▶ _Description of the task_
Leave out the pictures. Return every record otherwise untouched.

*** Block opens ***

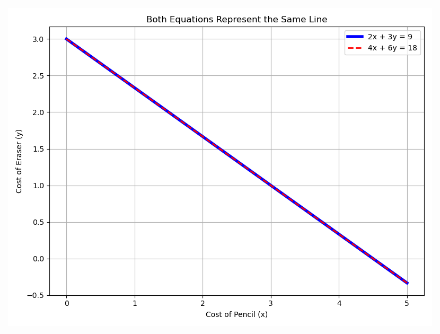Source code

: \documentclass[journal]{IEEEtran}
\begin{document}
	\begin{figure}[H]
		\centering
		\includegraphics[width = 0.6\columnwidth]{Figure_2.png}
		\caption*{}
		\label{}
	\end{figure}
\end{document}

*** Block closes ***

▶ _Written solution_
Source code

: \documentclass[journal]{IEEEtran}
\begin{document}
	\begin{figure}[H]
		\centering
		\includegraphics[width = 0.6\columnwidth]{Figure_2.png}
		\caption*{}
		\label{}
	\end{figure}
\end{document}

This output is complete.